The Court then held that the additional elements did not amount to significantly more than the identified abstract idea. It stated that the claimed actions and required hardware implementation fell “squarely within our precedent finding generic computer components insufficient to add an inventive concept to an abstract idea.” Accordingly, the Court found the claims were directed to an ineligible abstract idea and affirmed their invalidation.

Many, including this blog, had hailed the Enfish decision from the Federal Circuit as a signal that software inventions could still secure patent protection. However, this decision makes clear that patents claiming advancements in software inventions remain on shaky ground.

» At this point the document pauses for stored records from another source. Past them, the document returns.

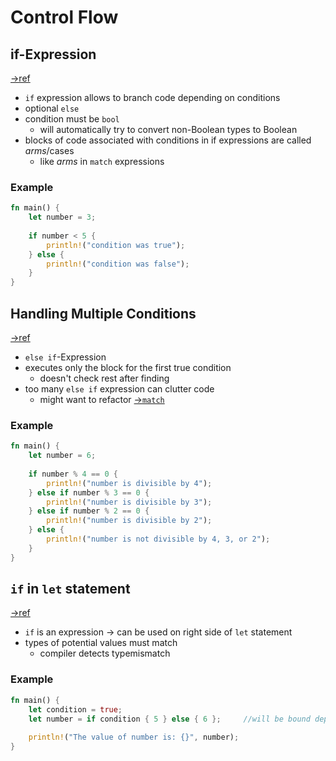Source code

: # Control Flow

## if-Expression
[->ref](https://doc.rust-lang.org/stable/book/ch03-05-control-flow.html#if-expressions)
- `if` expression allows to branch code depending on conditions
- optional `else`
- condition must be `bool`
	- will automatically try to convert non-Boolean types to Boolean
- blocks of code associated with conditions in if expressions are called *arms*/cases
	- like *arms* in `match` expressions
### Example
```Rust
fn main() {
    let number = 3;
    
    if number < 5 {
        println!("condition was true");
    } else {
        println!("condition was false");
    }
}
```

## Handling Multiple Conditions
[->ref](https://doc.rust-lang.org/stable/book/ch03-05-control-flow.html#handling-multiple-conditions-with-else-if)
- `else if`-Expression
- executes only the block for the first true condition
	- doesn't check rest after finding
- too many `else if` expression can clutter code
	- might want to refactor [->`match`](https://doc.rust-lang.org/stable/book/ch06-00-enums.html)
### Example
```Rust
fn main() {
    let number = 6;
    
    if number % 4 == 0 {
        println!("number is divisible by 4");
    } else if number % 3 == 0 {
        println!("number is divisible by 3");
    } else if number % 2 == 0 {
        println!("number is divisible by 2");
    } else {
        println!("number is not divisible by 4, 3, or 2");
    }
}
```

## `if` in `let` statement
[->ref](https://doc.rust-lang.org/stable/book/ch03-05-control-flow.html#using-if-in-a-let-statement)
- ``if`` is an expression -> can be used on right side of ``let`` statement
- types of potential values must match
	- compiler detects typemismatch
### Example
```Rust
fn main() {
    let condition = true;
    let number = if condition { 5 } else { 6 };     //will be bound depending on condition
    
    println!("The value of number is: {}", number);
}
```
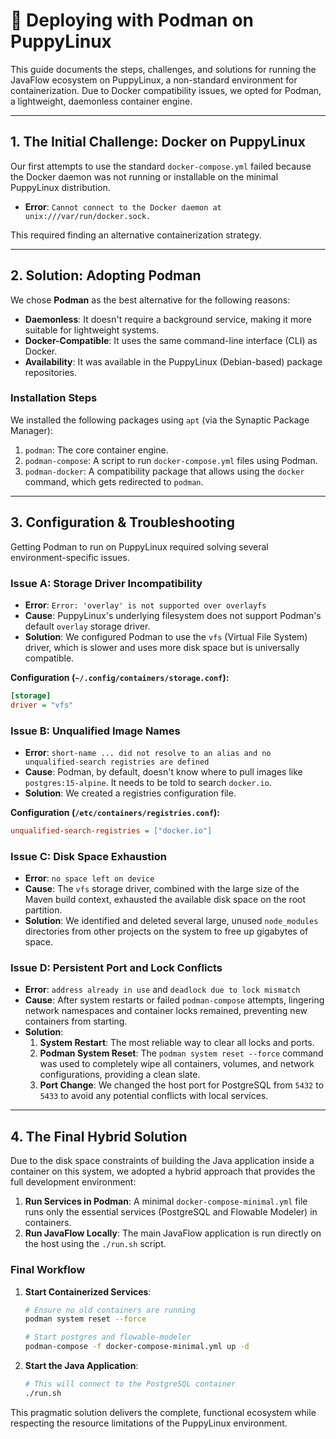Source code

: # 🚀 Deploying with Podman on PuppyLinux

This guide documents the steps, challenges, and solutions for running the JavaFlow ecosystem on PuppyLinux, a non-standard environment for containerization. Due to Docker compatibility issues, we opted for Podman, a lightweight, daemonless container engine.

---

## 1. The Initial Challenge: Docker on PuppyLinux

Our first attempts to use the standard `docker-compose.yml` failed because the Docker daemon was not running or installable on the minimal PuppyLinux distribution.

- **Error**: `Cannot connect to the Docker daemon at unix:///var/run/docker.sock.`

This required finding an alternative containerization strategy.

---

## 2. Solution: Adopting Podman

We chose **Podman** as the best alternative for the following reasons:
- **Daemonless**: It doesn't require a background service, making it more suitable for lightweight systems.
- **Docker-Compatible**: It uses the same command-line interface (CLI) as Docker.
- **Availability**: It was available in the PuppyLinux (Debian-based) package repositories.

### Installation Steps

We installed the following packages using `apt` (via the Synaptic Package Manager):

1.  `podman`: The core container engine.
2.  `podman-compose`: A script to run `docker-compose.yml` files using Podman.
3.  `podman-docker`: A compatibility package that allows using the `docker` command, which gets redirected to `podman`.

---

## 3. Configuration & Troubleshooting

Getting Podman to run on PuppyLinux required solving several environment-specific issues.

### Issue A: Storage Driver Incompatibility

- **Error**: `Error: 'overlay' is not supported over overlayfs`
- **Cause**: PuppyLinux's underlying filesystem does not support Podman's default `overlay` storage driver.
- **Solution**: We configured Podman to use the `vfs` (Virtual File System) driver, which is slower and uses more disk space but is universally compatible.

**Configuration (`~/.config/containers/storage.conf`):**
```ini
[storage]
driver = "vfs"
```

### Issue B: Unqualified Image Names

- **Error**: `short-name ... did not resolve to an alias and no unqualified-search registries are defined`
- **Cause**: Podman, by default, doesn't know where to pull images like `postgres:15-alpine`. It needs to be told to search `docker.io`.
- **Solution**: We created a registries configuration file.

**Configuration (`/etc/containers/registries.conf`):**
```ini
unqualified-search-registries = ["docker.io"]
```

### Issue C: Disk Space Exhaustion

- **Error**: `no space left on device`
- **Cause**: The `vfs` storage driver, combined with the large size of the Maven build context, exhausted the available disk space on the root partition.
- **Solution**: We identified and deleted several large, unused `node_modules` directories from other projects on the system to free up gigabytes of space.

### Issue D: Persistent Port and Lock Conflicts

- **Error**: `address already in use` and `deadlock due to lock mismatch`
- **Cause**: After system restarts or failed `podman-compose` attempts, lingering network namespaces and container locks remained, preventing new containers from starting.
- **Solution**:
    1.  **System Restart**: The most reliable way to clear all locks and ports.
    2.  **Podman System Reset**: The `podman system reset --force` command was used to completely wipe all containers, volumes, and network configurations, providing a clean slate.
    3.  **Port Change**: We changed the host port for PostgreSQL from `5432` to `5433` to avoid any potential conflicts with local services.

---

## 4. The Final Hybrid Solution

Due to the disk space constraints of building the Java application inside a container on this system, we adopted a hybrid approach that provides the full development environment:

1.  **Run Services in Podman**: A minimal `docker-compose-minimal.yml` file runs only the essential services (PostgreSQL and Flowable Modeler) in containers.
2.  **Run JavaFlow Locally**: The main JavaFlow application is run directly on the host using the `./run.sh` script.

### Final Workflow

1.  **Start Containerized Services**:
    ```bash
    # Ensure no old containers are running
    podman system reset --force

    # Start postgres and flowable-modeler
    podman-compose -f docker-compose-minimal.yml up -d
    ```

2.  **Start the Java Application**:
    ```bash
    # This will connect to the PostgreSQL container
    ./run.sh
    ```

This pragmatic solution delivers the complete, functional ecosystem while respecting the resource limitations of the PuppyLinux environment.
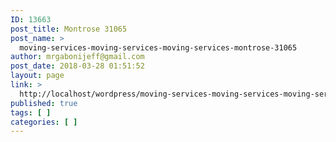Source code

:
 ```yaml
---
ID: 13663
post_title: Montrose 31065
post_name: >
  moving-services-moving-services-moving-services-montrose-31065
author: mrgabonijeff@gmail.com
post_date: 2018-03-28 01:51:52
layout: page
link: >
  http://localhost/wordpress/moving-services-moving-services-moving-services-montrose-31065/
published: true
tags: [ ]
categories: [ ]
---
```

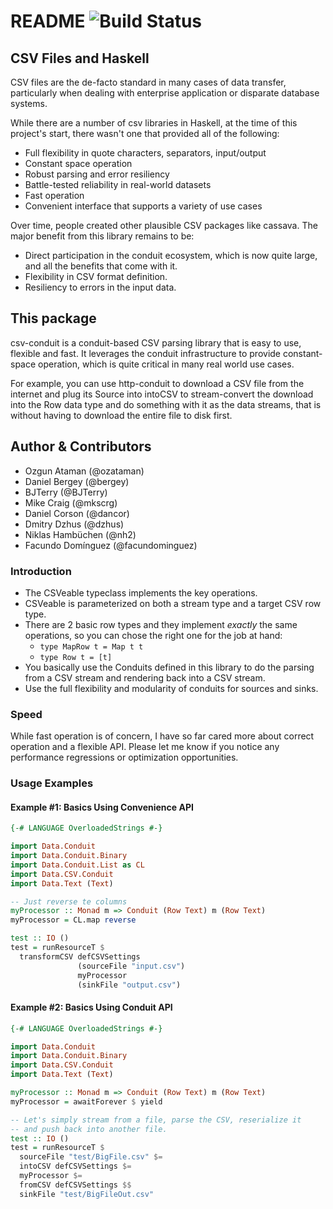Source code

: # README ![Build Status](https://github.com/dmvianna/csv-conduit/actions/workflows/haskell-ci.yml/badge.svg)
## CSV Files and Haskell

CSV files are the de-facto standard in many cases of data transfer,
particularly when dealing with enterprise application or disparate database
systems.

While there are a number of csv libraries in Haskell, at the time of
this project's start, there wasn't one that provided all of the
following:

* Full flexibility in quote characters, separators, input/output
* Constant space operation
* Robust parsing and error resiliency
* Battle-tested reliability in real-world datasets
* Fast operation
* Convenient interface that supports a variety of use cases

Over time, people created other plausible CSV packages like cassava.
The major benefit from this library remains to be:

* Direct participation in the conduit ecosystem, which is now quite
  large, and all the benefits that come with it.
* Flexibility in CSV format definition.
* Resiliency to errors in the input data.


## This package

csv-conduit is a conduit-based CSV parsing library that is easy to
use, flexible and fast. It leverages the conduit infrastructure to
provide constant-space operation, which is quite critical in many real
world use cases.

For example, you can use http-conduit to download a CSV file from the
internet and plug its Source into intoCSV to stream-convert the
download into the Row data type and do something with it as the data
streams, that is without having to download the entire file to disk
first.


## Author & Contributors

- Ozgun Ataman (@ozataman)
- Daniel Bergey (@bergey)
- BJTerry (@BJTerry)
- Mike Craig (@mkscrg)
- Daniel Corson (@dancor)
- Dmitry Dzhus (@dzhus)
- Niklas Hambüchen (@nh2)
- Facundo Domínguez (@facundominguez)


### Introduction

* The CSVeable typeclass implements the key operations.
* CSVeable is parameterized on both a stream type and a target CSV row type.
* There are 2 basic row types and they implement *exactly* the same operations,
  so you can chose the right one for the job at hand:
  - `type MapRow t = Map t t`
  - `type Row t = [t]`
* You basically use the Conduits defined in this library to do the
  parsing from a CSV stream and rendering back into a CSV stream.
* Use the full flexibility and modularity of conduits for sources and sinks.

### Speed

While fast operation is of concern, I have so far cared more about correct
operation and a flexible API. Please let me know if you notice any performance
regressions or optimization opportunities.


### Usage Examples


#### Example #1: Basics Using Convenience API

```haskell
{-# LANGUAGE OverloadedStrings #-}

import Data.Conduit
import Data.Conduit.Binary
import Data.Conduit.List as CL
import Data.CSV.Conduit
import Data.Text (Text)

-- Just reverse te columns
myProcessor :: Monad m => Conduit (Row Text) m (Row Text)
myProcessor = CL.map reverse

test :: IO ()
test = runResourceT $ 
  transformCSV defCSVSettings 
               (sourceFile "input.csv") 
               myProcessor
               (sinkFile "output.csv")
```

#### Example #2: Basics Using Conduit API

```haskell
{-# LANGUAGE OverloadedStrings #-}

import Data.Conduit
import Data.Conduit.Binary
import Data.CSV.Conduit
import Data.Text (Text)

myProcessor :: Monad m => Conduit (Row Text) m (Row Text)
myProcessor = awaitForever $ yield

-- Let's simply stream from a file, parse the CSV, reserialize it
-- and push back into another file.
test :: IO ()
test = runResourceT $ 
  sourceFile "test/BigFile.csv" $= 
  intoCSV defCSVSettings $=
  myProcessor $=
  fromCSV defCSVSettings $$
  sinkFile "test/BigFileOut.csv"
```

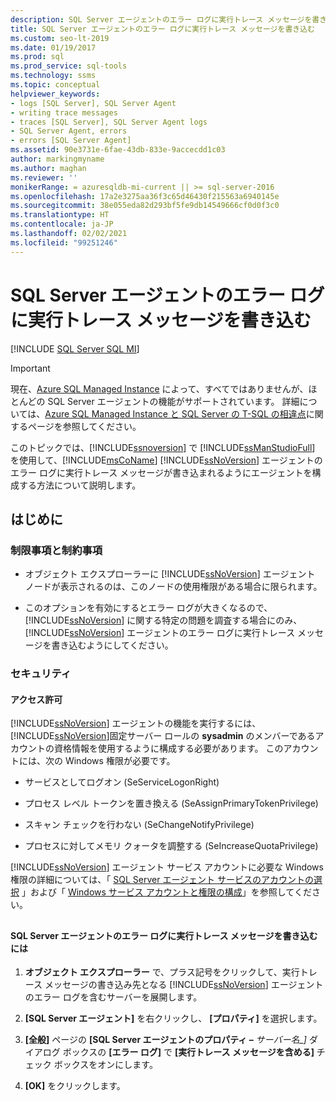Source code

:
 ```yaml
---
description: SQL Server エージェントのエラー ログに実行トレース メッセージを書き込む
title: SQL Server エージェントのエラー ログに実行トレース メッセージを書き込む
ms.custom: seo-lt-2019
ms.date: 01/19/2017
ms.prod: sql
ms.prod_service: sql-tools
ms.technology: ssms
ms.topic: conceptual
helpviewer_keywords:
- logs [SQL Server], SQL Server Agent
- writing trace messages
- traces [SQL Server], SQL Server Agent logs
- SQL Server Agent, errors
- errors [SQL Server Agent]
ms.assetid: 90e3731e-6fae-43db-833e-9accecdd1c03
author: markingmyname
ms.author: maghan
ms.reviewer: ''
monikerRange: = azuresqldb-mi-current || >= sql-server-2016
ms.openlocfilehash: 17a2e3275aa36f3c65d46430f215563a6940145e
ms.sourcegitcommit: 38e055eda82d293bf5fe9db14549666cf0d0f3c0
ms.translationtype: HT
ms.contentlocale: ja-JP
ms.lasthandoff: 02/02/2021
ms.locfileid: "99251246"
---
```

# <a name="write-execution-trace-messages-to-the-sql-server-agent-error-log"></a>SQL Server エージェントのエラー ログに実行トレース メッセージを書き込む
[!INCLUDE [SQL Server SQL MI](../../includes/applies-to-version/sql-asdbmi.md)]

> [!IMPORTANT]  
> 現在、[Azure SQL Managed Instance](/azure/sql-database/sql-database-managed-instance) によって、すべてではありませんが、ほとんどの SQL Server エージェントの機能がサポートされています。 詳細については、[Azure SQL Managed Instance と SQL Server の T-SQL の相違点](/azure/sql-database/sql-database-managed-instance-transact-sql-information#sql-server-agent)に関するページを参照してください。

このトピックでは、[!INCLUDE[ssnoversion](../../includes/ssnoversion-md.md)] で [!INCLUDE[ssManStudioFull](../../includes/ssmanstudiofull-md.md)] を使用して、[!INCLUDE[msCoName](../../includes/msconame_md.md)] [!INCLUDE[ssNoVersion](../../includes/ssnoversion-md.md)] エージェントのエラー ログに実行トレース メッセージが書き込まれるようにエージェントを構成する方法について説明します。  
  
## <a name="before-you-begin"></a><a name="BeforeYouBegin"></a>はじめに  
  
### <a name="limitations-and-restrictions"></a><a name="Restrictions"></a>制限事項と制約事項  
  
-   オブジェクト エクスプローラーに [!INCLUDE[ssNoVersion](../../includes/ssnoversion-md.md)] エージェント ノードが表示されるのは、このノードの使用権限がある場合に限られます。  
  
-   このオプションを有効にするとエラー ログが大きくなるので、 [!INCLUDE[ssNoVersion](../../includes/ssnoversion-md.md)] に関する特定の問題を調査する場合にのみ、 [!INCLUDE[ssNoVersion](../../includes/ssnoversion-md.md)] エージェントのエラー ログに実行トレース メッセージを書き込むようにしてください。  
  
### <a name="security"></a><a name="Security"></a>セキュリティ  
  
#### <a name="permissions"></a><a name="Permissions"></a>アクセス許可  
[!INCLUDE[ssNoVersion](../../includes/ssnoversion-md.md)] エージェントの機能を実行するには、 [!INCLUDE[ssNoVersion](../../includes/ssnoversion-md.md)]固定サーバー ロールの **sysadmin** のメンバーであるアカウントの資格情報を使用するように構成する必要があります。 このアカウントには、次の Windows 権限が必要です。  
  
-   サービスとしてログオン (SeServiceLogonRight)  
  
-   プロセス レベル トークンを置き換える (SeAssignPrimaryTokenPrivilege)  
  
-   スキャン チェックを行わない (SeChangeNotifyPrivilege)  
  
-   プロセスに対してメモリ クォータを調整する (SeIncreaseQuotaPrivilege)  
  
[!INCLUDE[ssNoVersion](../../includes/ssnoversion-md.md)] エージェント サービス アカウントに必要な Windows 権限の詳細については、「 [SQL Server エージェント サービスのアカウントの選択](../../ssms/agent/select-an-account-for-the-sql-server-agent-service.md) 」および「 [Windows サービス アカウントと権限の構成](../../database-engine/configure-windows/configure-windows-service-accounts-and-permissions.md)」を参照してください。  
  
## <a name="SSMSProcedure"></a>  
#### <a name="to-write-execution-trace-messages-to-the-sql-server-agent-error-log"></a>SQL Server エージェントのエラー ログに実行トレース メッセージを書き込むには  
  
1.  **オブジェクト エクスプローラー** で、プラス記号をクリックして、実行トレース メッセージの書き込み先となる [!INCLUDE[ssNoVersion](../../includes/ssnoversion-md.md)] エージェントのエラー ログを含むサーバーを展開します。  
  
2.  **[SQL Server エージェント]** を右クリックし、 **[プロパティ]** を選択します。  
  
3.  **[全般]** ページの **[SQL Server エージェントのプロパティ –** _サーバー名\_]_ ダイアログ ボックスの **[エラー ログ]** で **[実行トレース メッセージを含める]** チェック ボックスをオンにします。  
  
4.  **[OK]** をクリックします。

A primary distinction between the claims invalidated in TLI Communications and the claims held valid in Enfish is that the process of assigning categorization data, such as date or location taken, to photos and organizing them according to that data in a location separate from the camera in TLI Communications had long been performed with hard-copy photos and photo albums, whereas the scheme for generating and maintaining a database in Enfish had not previously been performed in hard-copy databases. Simply requiring that a pre-existing practice be implemented utilizing existing technological hardware leaves a patent claim vulnerable to challenge under § 101.

Unfortunately, the Court did not utilize this decision to clarify what kinds of problems and challenges are “technological” in nature, when a challenge is “particular to the Internet,” or what kinds of changes to methodology will warrant patent protection notwithstanding implementation utilizing generic hardware. For example, the claims invalidated in TLI Communications could be viewed as solving the technological problem of providing sufficient storage for the photographs taken in increasing numbers and at increasing file sizes utilizing mobile, network-connected devices while enabling users to easily find their photos. By contrast, the claims confirmed to be valid in Enfish could be viewed as solving a database organization problem in a way that could equally be implemented mentally utilizing pen-and-paper spreadsheets. Without any standards to guide the analysis, patent applicants, patent owners, patent challengers, and decision-makers cannot predict whether a given claim is patentable with an adequate degree of confidence.